After annexation, the United States recognized that the lands it acquired in Hawaii were unique and said in both the 1898 Joint Resolution of Annexation and the 1900 Organic Act that the laws governing public lands generally in the United States should not apply to them, and that the revenues from these lands should go to the inhabitants of the islands. An 1899 opinion of the U.S. Attorney General also stated that these lands should be considered to be “a special trust.”

These lands have continued to be kept more-or-less intact since 1898. About 200,000 acres were set aside for the Hawaiian Home Lands Program in 1921 and the federal government has retained about 350,000 acres for military bases and national parks. But almost all the lands remain in public hands and continue to be viewed as being held in trust.

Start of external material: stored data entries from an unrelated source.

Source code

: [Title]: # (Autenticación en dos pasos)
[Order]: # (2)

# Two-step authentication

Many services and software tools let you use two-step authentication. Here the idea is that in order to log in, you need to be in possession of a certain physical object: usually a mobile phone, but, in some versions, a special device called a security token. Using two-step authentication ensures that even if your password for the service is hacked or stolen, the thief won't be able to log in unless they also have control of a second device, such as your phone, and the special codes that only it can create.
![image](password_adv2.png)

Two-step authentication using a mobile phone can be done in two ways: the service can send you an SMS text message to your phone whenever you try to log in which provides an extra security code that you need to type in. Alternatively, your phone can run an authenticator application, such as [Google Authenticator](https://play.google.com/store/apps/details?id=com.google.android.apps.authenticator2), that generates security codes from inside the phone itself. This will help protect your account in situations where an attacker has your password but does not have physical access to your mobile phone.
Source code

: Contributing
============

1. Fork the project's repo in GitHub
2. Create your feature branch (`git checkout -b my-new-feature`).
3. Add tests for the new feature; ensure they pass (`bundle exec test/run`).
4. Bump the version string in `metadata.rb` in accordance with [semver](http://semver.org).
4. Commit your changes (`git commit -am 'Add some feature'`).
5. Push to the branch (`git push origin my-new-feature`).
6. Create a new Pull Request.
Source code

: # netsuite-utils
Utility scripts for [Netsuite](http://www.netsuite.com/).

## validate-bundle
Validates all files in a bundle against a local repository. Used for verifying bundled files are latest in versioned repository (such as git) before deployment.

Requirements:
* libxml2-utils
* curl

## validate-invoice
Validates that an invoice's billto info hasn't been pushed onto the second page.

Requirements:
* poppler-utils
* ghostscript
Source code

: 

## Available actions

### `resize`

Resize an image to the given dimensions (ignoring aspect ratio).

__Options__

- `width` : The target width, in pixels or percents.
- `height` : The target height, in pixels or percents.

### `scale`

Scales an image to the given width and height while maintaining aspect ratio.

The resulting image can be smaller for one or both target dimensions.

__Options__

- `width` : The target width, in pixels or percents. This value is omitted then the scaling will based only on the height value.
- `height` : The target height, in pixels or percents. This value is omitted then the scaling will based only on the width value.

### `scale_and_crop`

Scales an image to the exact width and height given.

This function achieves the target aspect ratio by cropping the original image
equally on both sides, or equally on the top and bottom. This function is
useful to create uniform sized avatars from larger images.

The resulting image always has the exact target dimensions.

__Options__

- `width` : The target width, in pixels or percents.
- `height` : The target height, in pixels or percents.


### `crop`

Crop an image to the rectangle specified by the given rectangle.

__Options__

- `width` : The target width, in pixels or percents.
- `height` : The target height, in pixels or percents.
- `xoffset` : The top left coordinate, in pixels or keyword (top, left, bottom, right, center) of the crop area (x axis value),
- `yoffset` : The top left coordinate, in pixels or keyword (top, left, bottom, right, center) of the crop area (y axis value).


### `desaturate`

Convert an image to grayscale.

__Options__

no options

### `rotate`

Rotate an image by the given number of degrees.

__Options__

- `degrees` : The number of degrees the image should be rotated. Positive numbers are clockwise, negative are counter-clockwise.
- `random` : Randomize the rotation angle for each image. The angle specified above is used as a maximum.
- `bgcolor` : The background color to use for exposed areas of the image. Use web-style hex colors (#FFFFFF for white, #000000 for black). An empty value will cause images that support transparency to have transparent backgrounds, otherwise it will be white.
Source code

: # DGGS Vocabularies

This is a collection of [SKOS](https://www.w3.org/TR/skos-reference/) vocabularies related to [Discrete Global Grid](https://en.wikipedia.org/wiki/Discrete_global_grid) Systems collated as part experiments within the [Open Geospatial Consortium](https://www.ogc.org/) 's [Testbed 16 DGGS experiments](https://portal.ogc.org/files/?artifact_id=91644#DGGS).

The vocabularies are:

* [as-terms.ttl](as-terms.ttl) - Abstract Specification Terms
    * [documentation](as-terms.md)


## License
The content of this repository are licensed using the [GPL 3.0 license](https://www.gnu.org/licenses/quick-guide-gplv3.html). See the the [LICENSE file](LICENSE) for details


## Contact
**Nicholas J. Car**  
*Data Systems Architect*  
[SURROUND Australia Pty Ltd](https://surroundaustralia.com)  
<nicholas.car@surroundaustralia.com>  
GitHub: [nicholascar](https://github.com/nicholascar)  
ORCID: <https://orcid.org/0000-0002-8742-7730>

The 1959 Admission Act confirmed that the some 1.4 million acres transferred to the new State of Hawaii had a trust status and that the revenues from these lands should be used for public purposes, including “for the betterment of the conditions of native Hawaiians.”

In a case brought by the Office of Hawaiian Affairs and individual Hawaiians to protect these lands from alienation until the claims of the Native Hawaiians can be resolved, the Hawaii Supreme Court stated in January 2008 that Congress and the Hawaii State Legislature agreed that “the ceded lands were illegally taken from the native Hawaiian monarchy” and it thereby imposed a moratorium on any further transfers of these lands until the claims are addressed. This ruling was vacated by the U.S. Supreme Court on the ground that the Hawaii Court had relied too heavily on the 1993 Apology Resolution, but the Hawaii Legislature then almost immediately passed a statute (Act 176 (2009)) stating that none of the public lands in Hawaii (whether ceded or not) can be sold or transferred without a two-thirds vote by both chambers of our Legislature.

This statute has had the effect of establishing a virtual moratorium on any transfer of any lands that were formerly categorized as Crown or Government Lands during the Kingdom.

So, the “ceded lands” are the lands that were Crown Lands or Government Lands during the Kingdom of Hawaii, that “were illegally taken from the native Hawaiian monarchy” at the time of the 1893 overthrow, and that were subsequently “ceded” to the United States in 1898 without any compensation to Native Hawaiians. The Native Hawaiians have a powerful claim to these lands, and the lands are now being maintained under a virtual moratorium until that claim can be addressed and resolved.